Gantvarg matchwinner

De drie kanshebbers in de nationale damcompetitie wonnen tijdens de zesde ronde allemaal met 11-9. Terwijl Culemborg moeite had met een degradatiekandidaat en Hijken ook niet blij was met slechts 11-9 tegen Witte van Moort, deed van Sticht Thans goede zaken met de 11-9 overwinning op gevaarlijke concurrent Huissen.

Ron Heusdens en Casper Remeijer in kenmerkende houding

Hijken blijft daardoor aan de leiding gevolgd op een punt door de achtervolgers Culemborg en Schiedam, die al tegen elkaar gespeeld hebben. De twee wedstrijden later in de competitie van Hijken tegen Schiedam en Culemborg gaan beslissen over het kampioenschap.

Een uitwedstrijd tegen Huissen is altijd lastig. Het gaat vooral om de opstelling. Beiden ploegen hebben een groot aantal grootmeesters. Als deze elkaar treffen, dan wordt het bijna altijd remise. Beiden ploegen hebben een paar zwakke plekken. Als daar een supergrootmeester zit, dan ontstaan er wel kansen. Huissen trof met Guntis Valneris en Alexander Baliakin de twee internationaal meesters Jitse Slump en Frits Luteijn. Anatoli Gantwarg had Hendriksen (zonder titel). Vijf uur lang beukten de heren op de deur.
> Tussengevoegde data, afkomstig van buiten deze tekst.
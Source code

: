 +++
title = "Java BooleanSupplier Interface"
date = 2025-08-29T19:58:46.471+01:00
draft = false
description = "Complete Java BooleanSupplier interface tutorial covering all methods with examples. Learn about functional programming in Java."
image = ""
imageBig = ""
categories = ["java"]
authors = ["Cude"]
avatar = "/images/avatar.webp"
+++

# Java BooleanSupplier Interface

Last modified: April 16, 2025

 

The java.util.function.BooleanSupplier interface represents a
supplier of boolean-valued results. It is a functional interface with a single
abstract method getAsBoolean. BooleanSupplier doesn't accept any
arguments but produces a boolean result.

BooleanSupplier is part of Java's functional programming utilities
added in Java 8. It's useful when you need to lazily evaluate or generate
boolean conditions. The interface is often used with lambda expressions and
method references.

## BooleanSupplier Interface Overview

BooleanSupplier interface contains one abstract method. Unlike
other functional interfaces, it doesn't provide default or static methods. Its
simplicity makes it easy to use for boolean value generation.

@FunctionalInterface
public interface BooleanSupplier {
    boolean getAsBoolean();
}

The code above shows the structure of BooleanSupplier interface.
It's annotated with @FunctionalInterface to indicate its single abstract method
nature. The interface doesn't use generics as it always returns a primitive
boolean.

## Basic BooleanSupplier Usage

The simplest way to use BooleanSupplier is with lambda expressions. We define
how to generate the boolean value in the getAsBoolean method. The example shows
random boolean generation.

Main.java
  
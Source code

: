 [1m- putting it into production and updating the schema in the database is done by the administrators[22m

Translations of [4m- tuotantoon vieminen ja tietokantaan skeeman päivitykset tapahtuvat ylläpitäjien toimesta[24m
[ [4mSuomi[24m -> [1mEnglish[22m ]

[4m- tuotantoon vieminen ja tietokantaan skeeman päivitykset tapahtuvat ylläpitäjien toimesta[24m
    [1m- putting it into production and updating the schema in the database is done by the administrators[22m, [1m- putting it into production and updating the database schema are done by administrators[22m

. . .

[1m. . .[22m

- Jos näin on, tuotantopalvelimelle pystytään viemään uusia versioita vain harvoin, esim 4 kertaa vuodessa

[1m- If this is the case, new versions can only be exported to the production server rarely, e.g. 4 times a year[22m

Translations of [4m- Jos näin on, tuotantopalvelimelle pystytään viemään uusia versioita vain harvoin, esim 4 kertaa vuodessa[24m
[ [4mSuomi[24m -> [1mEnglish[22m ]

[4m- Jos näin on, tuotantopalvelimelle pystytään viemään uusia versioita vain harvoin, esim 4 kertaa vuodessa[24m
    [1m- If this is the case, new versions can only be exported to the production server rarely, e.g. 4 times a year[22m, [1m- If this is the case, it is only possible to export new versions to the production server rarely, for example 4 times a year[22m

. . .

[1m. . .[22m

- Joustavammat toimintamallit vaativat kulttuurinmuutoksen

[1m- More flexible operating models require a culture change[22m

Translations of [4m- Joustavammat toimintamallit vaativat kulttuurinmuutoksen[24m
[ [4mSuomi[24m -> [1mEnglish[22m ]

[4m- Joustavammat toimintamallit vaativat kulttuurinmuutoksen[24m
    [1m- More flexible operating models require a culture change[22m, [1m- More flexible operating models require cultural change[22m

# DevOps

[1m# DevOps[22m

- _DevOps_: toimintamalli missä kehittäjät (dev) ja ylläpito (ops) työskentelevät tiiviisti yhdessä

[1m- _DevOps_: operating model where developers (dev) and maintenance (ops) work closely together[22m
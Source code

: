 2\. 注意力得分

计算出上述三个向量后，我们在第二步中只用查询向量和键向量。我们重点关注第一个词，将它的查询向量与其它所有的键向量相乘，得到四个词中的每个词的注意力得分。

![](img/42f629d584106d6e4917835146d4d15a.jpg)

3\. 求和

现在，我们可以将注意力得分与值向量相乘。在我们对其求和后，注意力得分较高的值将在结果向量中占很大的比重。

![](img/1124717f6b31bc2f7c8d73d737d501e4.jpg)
Gantwarg won. Beiden anderen niet.

 

 

 

 

Jitse Slump weerstaat oud-wereldkampioen Guntis Valneris

Zo simpel was het evenwel niet. Ook aan andere borden ontstond strijd. Grootmeester Anton van Berkel speelde tegen collega Jos Stokkel. Het ging van dik hout zaagt men planken. Na een grote vereenvoudiging leek Schiedam aan dit bord aan het langste eind te trekken. Echter de Huissenaar wist een prachtige combinatie uit de hoed toveren voor remise. In de Casper Remeijer – Fred de Koning (beiden spelers zonder internationale titel) leek de Schiedammer op de winst af te stevenen. Echter het bereiken van de gewonnen stand had zoveel tijd gekost, dat de finesse nodig om het eindspel te winnen, gehaast door de klok, niet tijdig meer gevonden werd.

 

 

 

 

Anton van Berkel creëert een heksenketel

De partij Baliakin – Luteijn illustreert hoe een topspeler dat aanpakt. Hij begint met een zo scherp mogelijke opening. Als dat niet resulteert in het gewenste resultaat, dan ruilt hij de stand open in de hoop dat de tegenstander zijn oriëntatie verliest en zwakke zetten gaat spelen. Met deze tactiek gaat hij de hele door. Als verdediger is het dan belangrijk om na elke decorwisseling een kwartiertje de stand te bestuderen en een plan te maken. Steeds de beste zetten blijven spelen met telkens zetcontrole om onaangename tactische verrassingen uit te sluiten. Concentratie vasthouden tot de laatste zet. Want er wordt door een supergrootmeester nu eenmaal doorgespeeld tot alles echt helemaal op is.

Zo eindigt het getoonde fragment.